Posting a request to /task/{Task_ID}/run endpoint starts a new process spawned from the previously created Task with {Task_ID} in the Dataflow Kit cloud.

This method returns immediately a {JSON Process Object} generated by the current task, while the process continues in the background. You can use webhooks or polling /process/{Process_ID}/info endpoint to figure out when resulted data for this Process ID is ready to retrieve it.

Process object

Process object

{
  "id": "1PBhj5EGo2hAvBsytLDL363A6Mq",
  "status":"finished",
  "taskID":"1NGYaLJsY8Xf7RwO99Ew3yyt5rz",
  "startedAt": "1580302278",
  "finishedAt": "1580312522",
  "requestCount": 1000,
  "responseCount":1000,
  "results" : "Results File Name",
  "logFile" : "",
  "missingCredits":0,
  "cost":50,
}

Process object contains the following information:

Property Description
id A globally unique id represents this Process.
status Represent status of the current process. Possible status values are described below.
taskID Task ID which Curent Process belong to.
startedAt The time that this Process was started at, in Unix time format.
finishedAt The time that this Process was completed or Cancelled. This field will be null if the run is either initialized or running. Time is in in Unix time format.
requestCount The number of requests for web data / SERP extraction Tasks that have been performed by this Process so far.
responseCount The number of successful responses for web data / SERP extraction Tasks that have been performed by this Process so far.
results The name of a file results in Dataflow Kit storage. File format can be specified in a task payload as either CSV, MS Excel, JSON, JSON Lines or XML.
logFile The Link to the log file.
missingCredits A number of missing credits needed to complete a process. Partial data that was extracted so far will be available for download. The complete data set may be returned after replenishment of funds.
cost A number of credits that have been withdrawn for the current process.

Once after a process spawned by Task is completed, its status changes from running to the one following statuses:

Process info

curl --request POST \
     --url https://api.dataflowkit.com/v1/processes/{Process_ID}/info?api_key=YOUR_API_KEY

Process Info endpoint returns a process object described above that contains all the details about a specific Process.

If response status is running then polling the process info endpoint on the way will return different request and response count according to the actual progress.

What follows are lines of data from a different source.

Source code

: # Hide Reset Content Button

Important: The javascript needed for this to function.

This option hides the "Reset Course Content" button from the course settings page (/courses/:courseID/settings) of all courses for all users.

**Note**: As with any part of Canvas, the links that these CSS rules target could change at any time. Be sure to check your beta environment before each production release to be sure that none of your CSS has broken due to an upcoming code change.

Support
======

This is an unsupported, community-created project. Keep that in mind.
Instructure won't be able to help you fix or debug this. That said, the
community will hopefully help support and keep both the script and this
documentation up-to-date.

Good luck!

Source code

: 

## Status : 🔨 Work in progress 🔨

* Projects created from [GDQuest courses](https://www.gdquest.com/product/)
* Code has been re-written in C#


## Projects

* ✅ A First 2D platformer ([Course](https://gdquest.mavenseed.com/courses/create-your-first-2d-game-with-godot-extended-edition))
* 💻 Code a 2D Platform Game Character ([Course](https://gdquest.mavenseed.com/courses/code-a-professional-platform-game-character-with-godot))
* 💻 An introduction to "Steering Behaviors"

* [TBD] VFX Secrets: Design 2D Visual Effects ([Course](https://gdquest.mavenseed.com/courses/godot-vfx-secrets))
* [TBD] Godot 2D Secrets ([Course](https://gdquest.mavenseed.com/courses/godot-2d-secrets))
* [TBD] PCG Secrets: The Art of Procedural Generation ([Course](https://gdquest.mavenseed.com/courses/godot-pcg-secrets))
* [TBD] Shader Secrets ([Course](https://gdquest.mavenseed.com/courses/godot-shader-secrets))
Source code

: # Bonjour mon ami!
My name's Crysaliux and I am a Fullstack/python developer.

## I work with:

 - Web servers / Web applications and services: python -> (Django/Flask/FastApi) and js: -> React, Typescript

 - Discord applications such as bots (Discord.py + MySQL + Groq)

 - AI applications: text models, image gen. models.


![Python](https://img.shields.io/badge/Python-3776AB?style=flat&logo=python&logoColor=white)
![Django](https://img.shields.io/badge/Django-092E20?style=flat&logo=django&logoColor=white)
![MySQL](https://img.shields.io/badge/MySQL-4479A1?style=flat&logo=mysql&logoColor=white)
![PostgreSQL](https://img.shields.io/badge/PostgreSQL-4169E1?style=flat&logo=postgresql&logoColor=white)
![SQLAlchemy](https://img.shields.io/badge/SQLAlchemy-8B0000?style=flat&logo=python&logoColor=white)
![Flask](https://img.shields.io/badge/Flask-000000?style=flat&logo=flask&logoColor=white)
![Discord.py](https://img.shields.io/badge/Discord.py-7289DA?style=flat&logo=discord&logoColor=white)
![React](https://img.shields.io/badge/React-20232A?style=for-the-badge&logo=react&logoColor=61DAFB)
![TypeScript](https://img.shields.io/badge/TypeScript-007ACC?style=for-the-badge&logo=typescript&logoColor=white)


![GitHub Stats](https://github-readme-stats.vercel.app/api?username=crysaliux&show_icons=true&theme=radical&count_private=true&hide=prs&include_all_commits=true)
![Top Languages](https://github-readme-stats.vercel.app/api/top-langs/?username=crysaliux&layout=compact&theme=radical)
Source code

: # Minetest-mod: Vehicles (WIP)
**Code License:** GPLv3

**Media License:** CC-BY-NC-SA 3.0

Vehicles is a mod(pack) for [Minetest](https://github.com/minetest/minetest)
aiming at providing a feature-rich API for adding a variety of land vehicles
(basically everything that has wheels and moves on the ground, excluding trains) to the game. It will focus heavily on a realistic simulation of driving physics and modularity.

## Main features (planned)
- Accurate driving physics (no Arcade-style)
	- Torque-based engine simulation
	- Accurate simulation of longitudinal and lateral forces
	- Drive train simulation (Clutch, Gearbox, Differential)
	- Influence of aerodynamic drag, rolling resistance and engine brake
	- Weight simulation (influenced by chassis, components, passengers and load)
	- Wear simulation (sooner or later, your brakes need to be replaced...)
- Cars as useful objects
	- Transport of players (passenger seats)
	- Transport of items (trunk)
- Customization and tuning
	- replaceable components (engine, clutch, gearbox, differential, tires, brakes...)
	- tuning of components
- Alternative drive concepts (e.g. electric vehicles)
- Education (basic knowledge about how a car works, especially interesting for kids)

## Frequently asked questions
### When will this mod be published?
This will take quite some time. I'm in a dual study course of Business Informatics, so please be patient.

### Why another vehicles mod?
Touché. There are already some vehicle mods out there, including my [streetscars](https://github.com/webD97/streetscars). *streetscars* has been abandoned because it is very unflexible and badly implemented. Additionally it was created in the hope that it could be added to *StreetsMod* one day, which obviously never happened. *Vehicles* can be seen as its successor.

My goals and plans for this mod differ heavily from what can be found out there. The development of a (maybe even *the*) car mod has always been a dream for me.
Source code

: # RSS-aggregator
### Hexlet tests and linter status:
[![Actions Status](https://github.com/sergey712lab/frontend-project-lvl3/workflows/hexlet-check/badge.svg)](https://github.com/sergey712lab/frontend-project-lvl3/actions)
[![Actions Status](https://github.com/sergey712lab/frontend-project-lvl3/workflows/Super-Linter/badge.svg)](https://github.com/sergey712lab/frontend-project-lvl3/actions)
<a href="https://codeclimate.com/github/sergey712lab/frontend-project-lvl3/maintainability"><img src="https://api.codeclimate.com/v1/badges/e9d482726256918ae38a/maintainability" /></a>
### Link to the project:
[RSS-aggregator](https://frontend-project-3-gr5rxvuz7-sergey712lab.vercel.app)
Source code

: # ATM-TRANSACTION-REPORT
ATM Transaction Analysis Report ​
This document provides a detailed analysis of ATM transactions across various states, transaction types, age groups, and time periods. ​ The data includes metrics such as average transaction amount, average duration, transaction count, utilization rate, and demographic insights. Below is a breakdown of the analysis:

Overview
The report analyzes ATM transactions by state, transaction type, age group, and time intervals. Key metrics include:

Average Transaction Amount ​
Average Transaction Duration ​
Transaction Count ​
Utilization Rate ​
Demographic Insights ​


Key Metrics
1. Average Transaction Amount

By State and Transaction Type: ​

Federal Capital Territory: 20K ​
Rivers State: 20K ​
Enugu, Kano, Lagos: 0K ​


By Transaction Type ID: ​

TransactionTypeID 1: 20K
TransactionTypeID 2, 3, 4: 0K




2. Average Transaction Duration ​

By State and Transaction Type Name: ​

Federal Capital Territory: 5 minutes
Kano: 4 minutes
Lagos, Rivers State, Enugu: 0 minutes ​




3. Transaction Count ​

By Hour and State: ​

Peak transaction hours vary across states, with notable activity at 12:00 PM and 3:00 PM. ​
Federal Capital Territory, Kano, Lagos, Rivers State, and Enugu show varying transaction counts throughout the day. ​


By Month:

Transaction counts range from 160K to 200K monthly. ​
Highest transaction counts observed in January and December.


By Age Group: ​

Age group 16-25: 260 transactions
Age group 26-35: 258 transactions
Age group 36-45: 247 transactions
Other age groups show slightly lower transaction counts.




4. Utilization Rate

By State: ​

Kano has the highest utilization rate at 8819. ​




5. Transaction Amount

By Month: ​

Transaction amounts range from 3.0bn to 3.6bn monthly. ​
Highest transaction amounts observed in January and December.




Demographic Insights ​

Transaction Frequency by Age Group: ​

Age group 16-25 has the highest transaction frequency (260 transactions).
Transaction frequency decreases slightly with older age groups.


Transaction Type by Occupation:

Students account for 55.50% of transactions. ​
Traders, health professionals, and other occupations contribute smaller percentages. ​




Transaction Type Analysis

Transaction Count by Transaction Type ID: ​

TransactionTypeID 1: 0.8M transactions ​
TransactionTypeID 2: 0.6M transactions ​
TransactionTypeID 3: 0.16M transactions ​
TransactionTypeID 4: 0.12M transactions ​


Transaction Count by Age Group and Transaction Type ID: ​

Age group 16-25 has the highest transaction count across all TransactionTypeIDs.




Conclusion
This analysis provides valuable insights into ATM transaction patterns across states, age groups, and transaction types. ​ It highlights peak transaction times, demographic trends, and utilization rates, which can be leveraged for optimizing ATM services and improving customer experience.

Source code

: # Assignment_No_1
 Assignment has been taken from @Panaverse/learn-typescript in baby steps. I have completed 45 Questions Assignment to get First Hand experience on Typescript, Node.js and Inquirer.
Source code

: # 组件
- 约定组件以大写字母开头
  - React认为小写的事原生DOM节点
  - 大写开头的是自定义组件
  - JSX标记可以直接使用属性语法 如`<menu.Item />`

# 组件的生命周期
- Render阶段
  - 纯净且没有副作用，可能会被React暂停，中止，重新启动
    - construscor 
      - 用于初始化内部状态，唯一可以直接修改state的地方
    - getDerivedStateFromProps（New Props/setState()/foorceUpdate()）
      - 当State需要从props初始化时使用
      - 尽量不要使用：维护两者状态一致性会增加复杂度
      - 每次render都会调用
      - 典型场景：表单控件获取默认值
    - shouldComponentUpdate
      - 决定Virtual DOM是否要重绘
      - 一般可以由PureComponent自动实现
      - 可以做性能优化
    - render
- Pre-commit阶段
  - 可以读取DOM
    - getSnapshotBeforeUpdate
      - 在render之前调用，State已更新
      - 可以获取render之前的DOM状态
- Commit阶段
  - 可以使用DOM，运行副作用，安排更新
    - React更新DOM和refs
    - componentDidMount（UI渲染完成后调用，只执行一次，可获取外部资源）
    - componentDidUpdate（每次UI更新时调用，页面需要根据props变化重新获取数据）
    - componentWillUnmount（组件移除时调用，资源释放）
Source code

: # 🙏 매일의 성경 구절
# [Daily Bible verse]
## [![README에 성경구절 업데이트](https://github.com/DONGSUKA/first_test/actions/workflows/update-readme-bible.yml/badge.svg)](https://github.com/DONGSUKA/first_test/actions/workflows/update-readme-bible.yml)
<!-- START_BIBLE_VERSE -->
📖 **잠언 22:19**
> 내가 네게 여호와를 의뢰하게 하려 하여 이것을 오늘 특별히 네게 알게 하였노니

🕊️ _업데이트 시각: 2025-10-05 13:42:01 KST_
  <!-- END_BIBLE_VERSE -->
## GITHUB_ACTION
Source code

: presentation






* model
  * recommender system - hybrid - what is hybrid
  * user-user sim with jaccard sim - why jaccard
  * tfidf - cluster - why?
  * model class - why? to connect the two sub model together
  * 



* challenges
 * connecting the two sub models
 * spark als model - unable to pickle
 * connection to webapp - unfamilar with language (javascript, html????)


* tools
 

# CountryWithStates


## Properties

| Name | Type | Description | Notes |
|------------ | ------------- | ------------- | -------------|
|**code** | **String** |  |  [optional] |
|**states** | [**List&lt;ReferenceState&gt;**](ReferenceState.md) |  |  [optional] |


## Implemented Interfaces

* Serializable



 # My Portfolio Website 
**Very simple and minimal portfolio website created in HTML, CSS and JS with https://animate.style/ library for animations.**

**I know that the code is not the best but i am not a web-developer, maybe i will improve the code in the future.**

Right after process completion extra information like startedAt, finishedAt, results and cost will be returned.

No results or incomplete result sets are returned if the process has been canceled or the process failed.

Download results.

Get Results download link

curl --request GET \
     --url https://api.dataflowkit.com/v1/getlink?api_key=YOUR_API_KEY \ 
     -d 'Results File Name'

Send a request containing Results File Name from a Process to /getlink endpoint to retrieve download link.

As a result the actual download link to results file will be returned.

https://dfk-storage.ams3.digitaloceanspaces.com/results/96d16bce_2019-05-15_19%3A02.json?X-Amz-Signature=1b321eb76325140fb85a2dfb0fbc4834a7d8b998d3054d84636a77ecdd8016ef

Run the script to download results file

curl --request GET \
     --url  "https://dfk-storage.ams3.digitaloceanspaces.com/results/96d16bce_2019-05-15_19%3A02.json?X-Amz-Signature=1b321eb76325140fb85a2dfb0fbc4834a7d8b998d3054d84636a77ecdd8016ef"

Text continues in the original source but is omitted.